R. F Walker, attorney general, and J. W. Hunter, prosecuting attorney, for the state.
(1) A tender of a bribe to a justice of the peace, corruptly to decide a cause not pending, but afterward to be instituted before him, the bribe being declined, and the suit never undertaken, has been held indictable at common law, though not within certain statutes. 2 Bishop's New Crim. Law sec. 89; Barefield v. State, 14 Ala. 603. (2) It has been held that penalties denounced against attempts to bribe "grand and petit jurors" are incurred by the offer of a bribe to a talesman not yet sworn as a juror, the opinion containing the following pertinent language "The rule that penal statutes are to be strictly construed is not to be applied with such unreasonable and technical strictness as to defeat the very purpose of all rules of construction, which is to ascertain the true meaning and intent of the statute." State v. McCrystol, 43 La. 907; State v. Glaudi, 43 La. 914; State v. Williams, 135 Mo. . (3) It has been held that indictment for attempt to bribe a legislative officer need not allege that the matter is pending or within the jurisdiction of the officer. State v. Ellis, 33 N. J. L. 102. (4) An indictment for conspiracy to bribe school trustee to appoint a certain person as teacher need not allege that a vacancy existed which could be filled. Shirecliff v. State, 96 Ind. 369. The same general doctrine is held in Rex v. Vaughan, 4 Burr. 2494; State v. Pearce, 14 Fla. 153. (5) Though formerly disputed, it seems to be well settled that the offer of a bribe to a person not yet subpoenaed as a witness is within the law of attempts to corrupt witnesses. State v. Biebusch, 32 Mo. 276; State v. Keyes, 8 Vt. 57. (6) It is not fatal to this indictment if it does "only charge defendant with an attempt to procure or incite Price Hays to commit an offense upon a contingency that might never happen and in the trial of a contemplated indictment." 2 Bishop's New Crim. Law, sec. 89, and cases cited above; State v. Williams, supra; State v. Keyes, 8 Vt. 57; State v. McCrystol, 43 La. 907.

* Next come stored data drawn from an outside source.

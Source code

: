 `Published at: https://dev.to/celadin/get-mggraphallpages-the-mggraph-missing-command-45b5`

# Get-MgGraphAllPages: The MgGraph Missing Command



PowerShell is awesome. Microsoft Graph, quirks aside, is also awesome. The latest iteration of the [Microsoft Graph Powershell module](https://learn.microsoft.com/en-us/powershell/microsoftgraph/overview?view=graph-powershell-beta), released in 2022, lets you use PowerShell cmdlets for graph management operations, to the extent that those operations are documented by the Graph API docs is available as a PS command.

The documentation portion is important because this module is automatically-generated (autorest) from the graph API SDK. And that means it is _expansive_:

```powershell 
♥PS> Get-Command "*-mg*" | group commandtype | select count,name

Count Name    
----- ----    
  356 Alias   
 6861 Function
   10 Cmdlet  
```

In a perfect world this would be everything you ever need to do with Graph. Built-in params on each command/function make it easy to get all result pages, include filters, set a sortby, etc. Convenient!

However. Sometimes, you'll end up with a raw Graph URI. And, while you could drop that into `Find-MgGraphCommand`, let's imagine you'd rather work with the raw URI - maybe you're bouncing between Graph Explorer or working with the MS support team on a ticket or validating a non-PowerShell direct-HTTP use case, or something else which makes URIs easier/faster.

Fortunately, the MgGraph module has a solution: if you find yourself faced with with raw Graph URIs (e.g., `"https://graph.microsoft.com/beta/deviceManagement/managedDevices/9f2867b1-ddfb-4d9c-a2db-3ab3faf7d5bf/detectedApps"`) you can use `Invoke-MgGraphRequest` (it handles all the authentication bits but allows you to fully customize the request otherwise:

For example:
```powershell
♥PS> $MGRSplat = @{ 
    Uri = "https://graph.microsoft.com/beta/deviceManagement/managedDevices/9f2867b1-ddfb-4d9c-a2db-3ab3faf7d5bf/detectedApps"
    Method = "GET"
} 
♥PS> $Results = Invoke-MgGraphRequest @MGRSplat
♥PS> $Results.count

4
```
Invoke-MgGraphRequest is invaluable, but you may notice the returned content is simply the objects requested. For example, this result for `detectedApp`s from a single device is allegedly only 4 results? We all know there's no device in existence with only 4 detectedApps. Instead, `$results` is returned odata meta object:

Moore & Williams, W. M. Williams, and J. E. Hazell for respondent.
(1) The demurrer to the indictment is placed under our practice upon the same basis as a motion to quash. The statutes and the cases speak indiscriminately of demurrers and motions to quash. Section 4112 of the statutes prescribes that: "A demurrer to, or motion to quash an indictment shall distinctly specify the grounds of objection to the indictment; unless it does so it shall be disregarded, nor shall any reason be held to sustain said demurrer, or motion not specified therein." It has been expressly held that a motion to quash must be preserved by a bill of exceptions. State v. Thruston, 83 Mo. 271. The practice in civil cases does not apply. State v. Risley, 72 Mo. 609; State v. Vincent, 91 Mo. 662. The demurrer to an indictment is no more a part of the record proper than a motion to quash. It stands upon a different footing from a demurrer in civil cases. State v. Risley, supra. (2) The indictment is insufficient. It charges no offense. There was no case pending and might never be. The ruling of the trial court was predicated upon the case of State v. Joaquin, 69 Maine, 218, which is the only authority directly in point, that we have been able to find. "An indictment under Maine Revised Statutes, 112, section 2, making it a crime to incite another to commit perjury, which alleges that the act of perjury was to be committed in a suit designed to be brought, but which was not pending at the time of the finding of the indictment and never had been pending, is bad." But if the attempt alleged had been to get another to commit perjury by going before a magistrate or a grand jury for the purpose of inaugurating a criminal proceeding by false swearing, the rule would be different. The case is directly in point and sustains the ruling of the trial court. The judgment below should be affirmed.
At the March term, 1895, of the circuit court of Moniteau county, the defendant was indicted by the grand jury of said county, for having, on the fifteenth day of February, 1895, at said county, attempted, by the offer of $ 100, to procure one Price Hays to commit perjury as a witness at the trial of defendant, in said circuit court, upon a charge of grand larceny, should an indictment be preferred by the grand jury against him for that offense, upon which charge defendant was then under recognizance for his appearance before the circuit court of said county.